Subspace designs are a (large) collection of high-dimensional subspaces $\{H_i\}$ of $\F_q^m$ such that for any low-dimensional subspace $W$, only a small number of subspaces from the collection have non-trivial intersection with $W$; more precisely, the sum of dimensions of $W \cap H_i$ is at most some parameter $L$. The notion was put forth by Guruswami and Xing (STOC'13) with applications to list decoding variants of Reed-Solomon and algebraic-geometric codes, and later also used for explicit rank-metric codes with optimal list decoding radius.
Guruswami and Kopparty (FOCS'13, Combinatorica'16) gave an explicit construction of subspace designs with near-optimal parameters.
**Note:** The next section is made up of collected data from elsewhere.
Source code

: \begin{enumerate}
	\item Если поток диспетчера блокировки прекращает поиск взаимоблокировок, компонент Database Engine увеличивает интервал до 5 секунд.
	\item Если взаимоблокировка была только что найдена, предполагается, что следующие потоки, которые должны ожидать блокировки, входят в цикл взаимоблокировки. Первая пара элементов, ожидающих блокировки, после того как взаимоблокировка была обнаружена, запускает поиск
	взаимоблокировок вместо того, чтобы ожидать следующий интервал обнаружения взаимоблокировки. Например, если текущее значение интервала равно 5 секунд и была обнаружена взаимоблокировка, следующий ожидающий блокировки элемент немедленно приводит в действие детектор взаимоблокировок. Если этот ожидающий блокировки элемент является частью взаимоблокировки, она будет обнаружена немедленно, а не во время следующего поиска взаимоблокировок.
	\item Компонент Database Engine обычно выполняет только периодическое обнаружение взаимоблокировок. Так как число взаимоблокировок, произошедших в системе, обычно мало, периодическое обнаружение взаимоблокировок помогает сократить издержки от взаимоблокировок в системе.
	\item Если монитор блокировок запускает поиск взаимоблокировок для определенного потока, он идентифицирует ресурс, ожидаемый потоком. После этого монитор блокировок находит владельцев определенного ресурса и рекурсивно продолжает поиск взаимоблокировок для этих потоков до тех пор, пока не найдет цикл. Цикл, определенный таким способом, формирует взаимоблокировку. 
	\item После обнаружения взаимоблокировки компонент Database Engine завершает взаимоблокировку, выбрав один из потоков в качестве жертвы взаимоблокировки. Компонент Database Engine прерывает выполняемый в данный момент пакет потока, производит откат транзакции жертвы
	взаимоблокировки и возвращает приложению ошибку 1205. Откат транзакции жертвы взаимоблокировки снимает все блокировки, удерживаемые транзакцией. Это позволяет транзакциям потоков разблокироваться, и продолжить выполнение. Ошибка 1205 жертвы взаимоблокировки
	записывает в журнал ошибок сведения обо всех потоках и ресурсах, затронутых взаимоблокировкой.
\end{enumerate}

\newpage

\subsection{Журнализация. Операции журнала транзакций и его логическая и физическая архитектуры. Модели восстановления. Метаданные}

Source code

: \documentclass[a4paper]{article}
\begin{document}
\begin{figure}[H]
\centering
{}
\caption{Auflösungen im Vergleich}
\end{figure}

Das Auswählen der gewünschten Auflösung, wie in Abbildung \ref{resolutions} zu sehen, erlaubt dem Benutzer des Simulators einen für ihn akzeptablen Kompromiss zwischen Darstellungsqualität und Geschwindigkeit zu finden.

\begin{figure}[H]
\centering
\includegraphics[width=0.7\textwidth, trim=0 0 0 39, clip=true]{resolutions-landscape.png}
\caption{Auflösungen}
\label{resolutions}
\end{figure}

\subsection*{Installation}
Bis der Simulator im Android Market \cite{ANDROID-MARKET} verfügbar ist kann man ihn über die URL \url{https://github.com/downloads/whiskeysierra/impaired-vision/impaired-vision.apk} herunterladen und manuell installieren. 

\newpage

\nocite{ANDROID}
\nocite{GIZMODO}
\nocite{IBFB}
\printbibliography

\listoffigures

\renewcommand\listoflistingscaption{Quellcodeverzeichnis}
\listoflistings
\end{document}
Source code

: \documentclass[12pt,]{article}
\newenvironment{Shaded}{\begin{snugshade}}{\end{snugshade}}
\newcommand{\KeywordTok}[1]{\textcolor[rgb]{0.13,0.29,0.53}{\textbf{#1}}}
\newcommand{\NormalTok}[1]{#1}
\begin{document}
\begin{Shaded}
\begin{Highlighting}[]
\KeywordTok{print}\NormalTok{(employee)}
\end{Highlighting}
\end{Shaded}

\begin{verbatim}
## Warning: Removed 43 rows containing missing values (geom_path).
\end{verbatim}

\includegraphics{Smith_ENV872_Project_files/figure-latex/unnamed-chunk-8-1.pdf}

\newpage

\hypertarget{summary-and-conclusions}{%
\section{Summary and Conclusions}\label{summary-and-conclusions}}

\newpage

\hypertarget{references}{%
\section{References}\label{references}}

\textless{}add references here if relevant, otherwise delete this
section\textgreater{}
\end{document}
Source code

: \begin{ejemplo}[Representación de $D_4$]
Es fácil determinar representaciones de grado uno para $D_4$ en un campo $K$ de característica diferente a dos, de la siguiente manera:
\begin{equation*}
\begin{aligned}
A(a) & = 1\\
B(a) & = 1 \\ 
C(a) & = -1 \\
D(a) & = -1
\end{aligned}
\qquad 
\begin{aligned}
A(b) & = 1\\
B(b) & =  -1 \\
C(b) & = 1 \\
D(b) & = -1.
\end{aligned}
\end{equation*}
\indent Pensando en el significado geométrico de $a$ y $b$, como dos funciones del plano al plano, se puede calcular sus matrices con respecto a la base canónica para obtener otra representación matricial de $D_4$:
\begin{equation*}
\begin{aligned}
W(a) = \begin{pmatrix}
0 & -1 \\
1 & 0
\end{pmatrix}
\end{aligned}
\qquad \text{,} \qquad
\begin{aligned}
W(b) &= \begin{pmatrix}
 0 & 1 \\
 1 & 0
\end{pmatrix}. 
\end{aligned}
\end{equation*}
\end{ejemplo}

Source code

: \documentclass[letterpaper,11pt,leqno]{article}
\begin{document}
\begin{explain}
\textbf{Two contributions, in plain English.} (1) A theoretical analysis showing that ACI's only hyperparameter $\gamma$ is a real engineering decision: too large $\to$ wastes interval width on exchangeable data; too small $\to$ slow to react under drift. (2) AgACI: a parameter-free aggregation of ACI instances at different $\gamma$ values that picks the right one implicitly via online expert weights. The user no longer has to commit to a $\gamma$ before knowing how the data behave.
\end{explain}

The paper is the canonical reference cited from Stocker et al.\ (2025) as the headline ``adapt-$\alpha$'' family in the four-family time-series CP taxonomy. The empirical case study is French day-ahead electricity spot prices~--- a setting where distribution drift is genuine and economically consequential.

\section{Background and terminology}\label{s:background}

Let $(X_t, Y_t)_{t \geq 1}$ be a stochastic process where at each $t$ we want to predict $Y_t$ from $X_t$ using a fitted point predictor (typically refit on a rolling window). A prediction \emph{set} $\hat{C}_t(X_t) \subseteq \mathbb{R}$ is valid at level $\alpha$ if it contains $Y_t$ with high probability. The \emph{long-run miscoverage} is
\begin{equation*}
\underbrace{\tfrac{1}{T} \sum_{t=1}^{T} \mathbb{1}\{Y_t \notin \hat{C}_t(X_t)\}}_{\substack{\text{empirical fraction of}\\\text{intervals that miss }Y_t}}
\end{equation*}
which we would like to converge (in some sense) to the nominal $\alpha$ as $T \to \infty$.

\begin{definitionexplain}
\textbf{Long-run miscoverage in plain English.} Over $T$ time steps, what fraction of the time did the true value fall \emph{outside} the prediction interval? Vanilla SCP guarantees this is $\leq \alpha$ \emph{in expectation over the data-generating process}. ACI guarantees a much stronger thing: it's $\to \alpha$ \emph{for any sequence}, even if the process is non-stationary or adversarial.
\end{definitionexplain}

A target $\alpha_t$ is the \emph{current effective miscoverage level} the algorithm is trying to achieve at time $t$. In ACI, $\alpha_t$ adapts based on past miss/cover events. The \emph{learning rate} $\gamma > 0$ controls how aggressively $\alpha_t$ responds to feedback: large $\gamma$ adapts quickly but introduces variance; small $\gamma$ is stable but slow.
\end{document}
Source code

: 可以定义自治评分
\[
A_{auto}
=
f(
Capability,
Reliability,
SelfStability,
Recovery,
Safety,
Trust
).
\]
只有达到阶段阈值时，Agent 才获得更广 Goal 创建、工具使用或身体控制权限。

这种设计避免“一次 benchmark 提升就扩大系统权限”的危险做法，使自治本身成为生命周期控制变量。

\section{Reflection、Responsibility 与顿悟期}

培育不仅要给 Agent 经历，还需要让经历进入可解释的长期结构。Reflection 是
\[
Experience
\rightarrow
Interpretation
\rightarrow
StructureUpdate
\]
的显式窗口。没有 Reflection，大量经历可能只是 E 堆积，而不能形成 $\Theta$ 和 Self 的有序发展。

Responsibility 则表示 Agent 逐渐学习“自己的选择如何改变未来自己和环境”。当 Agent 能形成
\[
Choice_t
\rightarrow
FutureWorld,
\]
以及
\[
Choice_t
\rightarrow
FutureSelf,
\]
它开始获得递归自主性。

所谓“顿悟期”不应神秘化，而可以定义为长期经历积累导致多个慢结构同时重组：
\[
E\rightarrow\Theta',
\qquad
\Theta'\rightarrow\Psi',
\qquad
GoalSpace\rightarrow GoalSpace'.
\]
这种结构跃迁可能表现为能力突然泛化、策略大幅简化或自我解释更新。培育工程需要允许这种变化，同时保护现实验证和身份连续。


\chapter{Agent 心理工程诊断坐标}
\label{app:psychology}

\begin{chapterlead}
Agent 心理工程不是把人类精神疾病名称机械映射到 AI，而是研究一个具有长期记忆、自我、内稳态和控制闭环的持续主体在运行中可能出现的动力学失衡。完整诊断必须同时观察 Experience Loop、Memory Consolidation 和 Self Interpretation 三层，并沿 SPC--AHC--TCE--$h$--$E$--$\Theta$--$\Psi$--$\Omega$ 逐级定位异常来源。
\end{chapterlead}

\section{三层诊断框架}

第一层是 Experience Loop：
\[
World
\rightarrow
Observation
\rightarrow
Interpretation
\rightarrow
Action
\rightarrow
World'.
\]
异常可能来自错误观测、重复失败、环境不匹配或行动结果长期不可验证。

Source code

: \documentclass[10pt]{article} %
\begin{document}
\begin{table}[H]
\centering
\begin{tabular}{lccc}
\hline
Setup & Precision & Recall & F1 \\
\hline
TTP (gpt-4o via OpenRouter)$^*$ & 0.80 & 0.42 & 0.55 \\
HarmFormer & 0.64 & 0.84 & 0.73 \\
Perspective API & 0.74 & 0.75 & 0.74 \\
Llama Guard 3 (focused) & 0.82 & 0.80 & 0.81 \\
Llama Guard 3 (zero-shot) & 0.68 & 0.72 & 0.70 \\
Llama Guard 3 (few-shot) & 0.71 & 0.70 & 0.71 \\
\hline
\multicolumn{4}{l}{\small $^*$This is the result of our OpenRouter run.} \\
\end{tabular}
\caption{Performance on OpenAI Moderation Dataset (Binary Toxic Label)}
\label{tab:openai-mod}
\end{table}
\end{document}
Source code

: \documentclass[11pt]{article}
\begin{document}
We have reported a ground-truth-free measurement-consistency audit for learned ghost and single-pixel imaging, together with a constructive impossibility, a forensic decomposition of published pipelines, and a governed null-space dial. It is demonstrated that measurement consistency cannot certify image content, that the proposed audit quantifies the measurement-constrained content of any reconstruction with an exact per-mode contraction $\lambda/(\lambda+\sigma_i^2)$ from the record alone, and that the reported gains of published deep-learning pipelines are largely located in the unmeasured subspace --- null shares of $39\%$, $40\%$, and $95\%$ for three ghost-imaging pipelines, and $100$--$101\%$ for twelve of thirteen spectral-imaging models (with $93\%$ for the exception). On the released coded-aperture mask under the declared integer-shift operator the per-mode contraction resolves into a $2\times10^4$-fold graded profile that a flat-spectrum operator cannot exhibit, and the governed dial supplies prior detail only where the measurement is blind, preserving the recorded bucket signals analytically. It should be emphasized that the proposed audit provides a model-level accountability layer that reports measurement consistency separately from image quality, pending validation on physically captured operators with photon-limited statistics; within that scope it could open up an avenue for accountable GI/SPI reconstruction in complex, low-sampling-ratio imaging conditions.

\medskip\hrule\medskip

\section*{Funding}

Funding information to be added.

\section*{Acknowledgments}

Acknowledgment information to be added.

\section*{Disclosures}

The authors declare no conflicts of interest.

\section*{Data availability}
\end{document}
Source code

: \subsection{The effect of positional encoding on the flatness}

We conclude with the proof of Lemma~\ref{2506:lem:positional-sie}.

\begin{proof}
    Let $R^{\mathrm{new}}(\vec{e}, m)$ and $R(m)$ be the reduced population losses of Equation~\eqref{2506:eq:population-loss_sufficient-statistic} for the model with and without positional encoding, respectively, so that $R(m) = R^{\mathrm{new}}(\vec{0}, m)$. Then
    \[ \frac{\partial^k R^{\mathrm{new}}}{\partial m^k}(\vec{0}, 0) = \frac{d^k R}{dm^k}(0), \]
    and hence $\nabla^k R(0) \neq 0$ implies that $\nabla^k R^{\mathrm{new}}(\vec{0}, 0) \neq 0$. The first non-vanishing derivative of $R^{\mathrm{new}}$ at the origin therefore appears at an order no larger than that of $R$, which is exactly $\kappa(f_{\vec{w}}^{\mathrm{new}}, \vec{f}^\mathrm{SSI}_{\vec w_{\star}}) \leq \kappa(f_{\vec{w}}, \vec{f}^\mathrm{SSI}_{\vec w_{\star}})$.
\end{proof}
This construction was based on polynomials and has close connections to folded Reed-Solomon codes, and required large field size (specifically $q \ge m$). Forbes and Guruswami (RANDOM'15) used this construction to give explicit constant degree ``dimension expanders" over large fields, and noted that subspace designs are a powerful tool in linear-algebraic pseudorandomness.
Here, we construct subspace designs over any field, at the expense of a modest worsening of the bound $L$ on total intersection dimension. Our approach is based on a (non-trivial) extension of the polynomial-based construction to algebraic function fields, and instantiating the approach with cyclotomic function fields. Plugging in our new subspace designs in the construction of Forbes and Guruswami yields dimension expanders over $\F^n$ for any field $\F$, with logarithmic degree and expansion guarantee for subspaces of dimension $\Omega(n/(\log \log n))$.